After his Parisian friends had auctioned a large number of backed works in the Hotel Drouot, his debts could not be fully settled. A new resale on April 17, 1860 brought in 6000 French franc. At that point, Alexandre Cals, art dealer, asked Jongkind to come back to France.

On his return in Paris he became acquainted with Gustav Courbet. The 22-year-old Claude Monet was introduced to him by Eugène Boudin, whom he already knew from his Norman residence. Monet would declare later that “…..C'est à lui que je dois l'éducation définitive de mon oeil.”

Notwithstanding the repeated interest, support and appreciation of several artistic friends, Jongkind continued to make a mess of his life while he was hardly forty.

At Martin, he met Joséphine Fesser-Borrhee, a Dutch drawing teacher born in Namur/Belgium. She had come to France in 1839, near Nevers. It became the relationship of his life, which would last to his death. He found his balance, his health improved and a flowering period began. The couple installed in Parize-le-Châtel, near Nevers.

Normandy

Several times, both of them went to Normandy Honfleur or Sainte-Adresse near Le Havre. There, Jongkind, in the company of Boudin and the young Monet, created his famous beach scenes with the unbeatable light and cloud play. 
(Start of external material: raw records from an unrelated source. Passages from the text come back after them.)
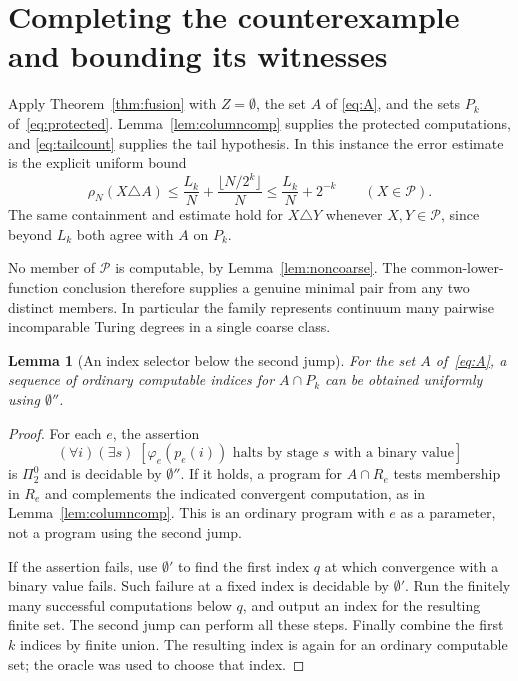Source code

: \documentclass[11pt,a4paper]{article}
\newtheorem{lemma}[theorem]{Lemma}
\theoremstyle{definition}
\theoremstyle{remark}
\begin{document}
\section{Completing the counterexample and bounding its witnesses}
\label{sec:mainproof}
Apply Theorem~\ref{thm:fusion} with $Z=\emptyset$, the set $A$ of
\eqref{eq:A}, and the sets $P_k$ of~\eqref{eq:protected}.
Lemma~\ref{lem:columncomp} supplies the protected computations, and
\eqref{eq:tailcount} supplies the tail hypothesis. In this instance the
error estimate is the explicit uniform bound
\begin{equation}\label{eq:explicitbudget}
 \rho_N(X\triangle A)
 \le\frac{L_k}{N}+\frac{\lfloor N/2^k\rfloor}{N}
 \le\frac{L_k}{N}+2^{-k}
 \qquad(X\in\mathcal P).
\end{equation}
The same containment and estimate hold for $X\triangle Y$ whenever
$X,Y\in\mathcal P$, since beyond $L_k$ both agree with $A$ on $P_k$.

No member of $\mathcal P$ is computable, by Lemma~\ref{lem:noncoarse}.
The common-lower-function conclusion therefore supplies a genuine minimal
pair from any two distinct members. In particular the family represents
continuum many pairwise incomparable Turing degrees in a single coarse class.

\begin{lemma}[An index selector below the second jump]\label{lem:selector}
For the set $A$ of~\eqref{eq:A}, a sequence of ordinary computable indices
for $A\cap P_k$ can be obtained uniformly using $\emptyset''$.
\end{lemma}
\begin{proof}
For each $e$, the assertion
\[
 (\forall i)(\exists s)\;
 [\varphi_e(p_e(i))\text{ halts by stage }s\text{ with a binary value}]
\]
is $\Pi^0_2$ and is decidable by $\emptyset''$.
If it holds, a program for $A\cap R_e$ tests membership in $R_e$ and
complements the indicated convergent computation, as in
Lemma~\ref{lem:columncomp}. This is an ordinary program with $e$ as a
parameter, not a program using the second jump.

If the assertion fails, use $\emptyset'$ to find the first index $q$ at
which convergence with a binary value fails. Such failure at a fixed
index is decidable by $\emptyset'$. Run the finitely many successful
computations below $q$, and output an index for the resulting finite set.
The second jump can perform all these steps. Finally combine the first
$k$ indices by finite union. The resulting index is again for an ordinary
computable set; the oracle was used to choose that index.
\end{proof}
\end{document}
He turned his back to the official Paris Salon, which ignored him and in 1863 he exhibited in the groundbreaking Salon des Refusés, next to Édouard Manet, Paul Cézanne, Henri-Fantin-Latour, Camille Pissarro and James McNeill Whistler. His name was made and he was desired by great art dealers like like Hector Brame and Adolphe Beugniet. The painter of countless Dutch vistas, the Parisian Seine quays and the moody moons had become the poet of full nature and the playing light.   

The Dauphiné

As the Fesser family settled in the Dauphiné around 1870, Jongkind spent his latter life largely there. Despite all support, concern, helpfulness, appreciation and vigilance, the light-hearted Jongkind could not resist the bottle, especially when Joséphine was absent. When he attended the funeral of Camille Corot in 1875, he appeared as a vagabond.
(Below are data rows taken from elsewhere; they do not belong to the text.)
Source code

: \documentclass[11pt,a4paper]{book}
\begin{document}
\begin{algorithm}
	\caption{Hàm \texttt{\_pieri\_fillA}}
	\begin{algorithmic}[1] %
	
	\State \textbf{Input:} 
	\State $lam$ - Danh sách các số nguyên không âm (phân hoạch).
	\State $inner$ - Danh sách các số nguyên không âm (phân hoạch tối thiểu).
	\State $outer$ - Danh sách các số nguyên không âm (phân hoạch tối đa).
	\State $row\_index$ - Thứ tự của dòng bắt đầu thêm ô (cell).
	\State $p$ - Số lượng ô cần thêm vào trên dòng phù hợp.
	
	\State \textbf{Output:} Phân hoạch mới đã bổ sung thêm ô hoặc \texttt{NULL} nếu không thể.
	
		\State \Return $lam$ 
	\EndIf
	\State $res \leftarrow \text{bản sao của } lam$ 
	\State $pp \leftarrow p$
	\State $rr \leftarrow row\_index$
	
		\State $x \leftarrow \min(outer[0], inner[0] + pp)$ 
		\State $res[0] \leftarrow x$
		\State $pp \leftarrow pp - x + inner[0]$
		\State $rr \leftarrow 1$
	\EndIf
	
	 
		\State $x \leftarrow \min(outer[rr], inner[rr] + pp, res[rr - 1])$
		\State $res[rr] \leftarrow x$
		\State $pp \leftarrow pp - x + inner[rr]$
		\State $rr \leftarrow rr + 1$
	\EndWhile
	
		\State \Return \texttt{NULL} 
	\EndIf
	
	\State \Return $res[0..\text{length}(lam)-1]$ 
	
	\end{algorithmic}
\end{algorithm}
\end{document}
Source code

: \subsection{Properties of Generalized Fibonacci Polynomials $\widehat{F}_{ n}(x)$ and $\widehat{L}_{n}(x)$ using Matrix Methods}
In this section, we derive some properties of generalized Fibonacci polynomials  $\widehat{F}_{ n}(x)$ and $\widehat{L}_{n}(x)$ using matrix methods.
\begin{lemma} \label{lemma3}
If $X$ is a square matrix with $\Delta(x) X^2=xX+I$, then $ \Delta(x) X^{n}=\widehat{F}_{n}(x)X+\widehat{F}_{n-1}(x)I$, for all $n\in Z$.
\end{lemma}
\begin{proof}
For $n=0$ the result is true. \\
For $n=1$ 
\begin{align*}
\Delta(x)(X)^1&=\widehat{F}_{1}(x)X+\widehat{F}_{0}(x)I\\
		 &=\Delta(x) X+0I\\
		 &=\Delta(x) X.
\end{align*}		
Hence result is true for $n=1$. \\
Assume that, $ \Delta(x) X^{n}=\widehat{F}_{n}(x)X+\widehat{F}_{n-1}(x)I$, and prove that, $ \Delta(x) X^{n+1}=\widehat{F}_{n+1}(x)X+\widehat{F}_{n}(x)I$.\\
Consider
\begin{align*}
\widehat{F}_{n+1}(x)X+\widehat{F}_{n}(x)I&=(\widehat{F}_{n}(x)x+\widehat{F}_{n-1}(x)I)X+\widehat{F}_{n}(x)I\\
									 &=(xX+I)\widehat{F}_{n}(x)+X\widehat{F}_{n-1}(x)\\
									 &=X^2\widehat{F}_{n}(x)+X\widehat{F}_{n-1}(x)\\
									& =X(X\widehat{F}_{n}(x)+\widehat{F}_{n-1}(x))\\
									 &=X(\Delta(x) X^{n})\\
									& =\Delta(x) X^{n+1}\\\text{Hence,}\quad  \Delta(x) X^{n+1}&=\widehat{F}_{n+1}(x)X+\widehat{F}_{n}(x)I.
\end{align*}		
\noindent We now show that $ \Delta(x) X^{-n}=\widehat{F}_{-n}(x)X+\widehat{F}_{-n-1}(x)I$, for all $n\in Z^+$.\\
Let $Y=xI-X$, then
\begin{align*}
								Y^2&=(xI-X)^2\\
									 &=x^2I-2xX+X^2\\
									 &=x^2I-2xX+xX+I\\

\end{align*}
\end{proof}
Jules Fesser, the son of Joséphine, delivered the couple in 1878 a house in La Côte-Saint-André, near Grenoble in the Isère region. There he made many beautiful watercolors. His alcohol use was never a barrier to deliver good work.

His health deteriorated however, physically and psychologically. He had severe delirium crises. On January 27, 1891, he was admitted tot he psychiatric asylum Saint-Rambert and on February 9, he died there. He was buried at the cemetery of La Côte Saint-André. Joséphine died nine months later.